BEGIN Data supplied

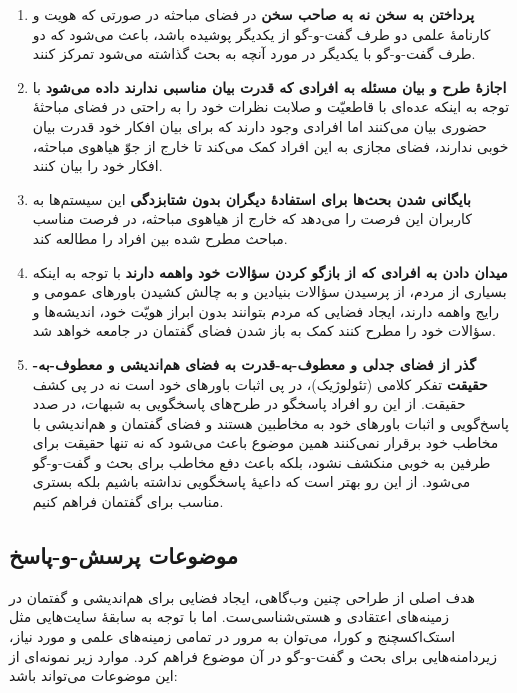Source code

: \documentclass[]{article}
\begin{document}
\begin{enumerate}
\def\labelenumi{\arabic{enumi}.}
\itemsep1pt\parskip0pt
\item
  \textbf{پرداختن به سخن نه به صاحب سخن} در فضای مباحثه در صورتی که هویت
  و کارنامهٔ علمی دو طرف گفت-و-گو از یکدیگر پوشیده باشد، باعث می‌شود که
  دو طرف گفت-و-گو با یکدیگر در مورد آنچه به بحث گذاشته می‌شود تمرکز
  کنند.
\item
  \textbf{اجازهٔ طرح و بیان مسئله به افرادی که قدرت بیان مناسبی ندارند
  داده می‌شود} با توجه به اینکه عده‌ای با قاطعیّت و صلابت نظرات خود را
  به راحتی در فضای مباحثهٔ حضوری بیان می‌کنند اما افرادی وجود دارند که
  برای بیان افکار خود قدرت بیان خوبی ندارند، فضای مجازی به این افراد کمک
  می‌کند تا خارج از جوّ هیاهوی مباحثه، افکار خود را بیان کنند.
\item
  \textbf{بایگانی شدن بحث‌ها برای استفادهٔ دیگران بدون شتابزدگی} این
  سیستم‌ها به کاربران این فرصت را می‌دهد که خارج از هیاهوی مباحثه، در
  فرصت مناسب مباحث مطرح شده بین افراد را مطالعه کند.
\item
  \textbf{میدان دادن به افرادی که از بازگو کردن سؤالات خود واهمه دارند}
  با توجه به اینکه بسیاری از مردم، از پرسیدن سؤالات بنیادین و به چالش
  کشیدن باورهای عمومی و رایج واهمه دارند، ایجاد فضایی که مردم بتوانند
  بدون ابراز هویّت خود، اندیشه‌ها و سؤالات خود را مطرح کنند کمک به باز
  شدن فضای گفتمان در جامعه خواهد شد.
\item
  \textbf{گذر از فضای جدلی و معطوف-به-قدرت به فضای هم‌اندیشی و
  معطوف-به-حقیقت} تفکر کلامی (تئولوژیک)، در پی اثبات باورهای خود است نه
  در پی کشف حقیقت. از این رو افراد پاسخگو در طرح‌های پاسخگویی به شبهات،
  در صدد پاسخ‌گویی و اثبات باورهای خود به مخاطبین هستند و فضای گفتمان و
  هم‌اندیشی با مخاطب خود برقرار نمی‌کنند همین موضوع باعث می‌شود که نه
  تنها حقیقت برای طرفین به خوبی منکشف نشود، بلکه باعث دفع مخاطب برای بحث
  و گفت-و-گو می‌شود. از این رو بهتر است که داعیهٔ پاسخگویی نداشته باشیم
  بلکه بستری مناسب برای گفتمان فراهم کنیم.
\end{enumerate}

\subsection{موضوعات
پرسش-و-پاسخ}\label{ux645ux648ux636ux648ux639ux627ux62a-ux67eux631ux633ux634-ux648-ux67eux627ux633ux62e}

هدف اصلی از طراحی چنین وب‌گاهی، ایجاد فضایی برای هم‌اندیشی و گفتمان در
زمینه‌های اعتقادی و هستی‌شناسی‌ست. اما با توجه به سابقهٔ سایت‌هایی مثل
استک‌اکسچنج و کورا، می‌توان به مرور در تمامی زمینه‌های علمی و مورد نیاز،
زیردامنه‌هایی برای بحث و گفت-و-گو در آن موضوع فراهم کرد. موارد زیر
نمونه‌ای از این موضوعات می‌تواند باشد:
\end{document}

END Data supplied

Where does the word "پاسخگویی" appear in the records above? Return every line that holds it.

  در پی کشف حقیقت. از این رو افراد پاسخگو در طرح‌های پاسخگویی به شبهات،
  و گفت-و-گو می‌شود. از این رو بهتر است که داعیهٔ پاسخگویی نداشته باشیم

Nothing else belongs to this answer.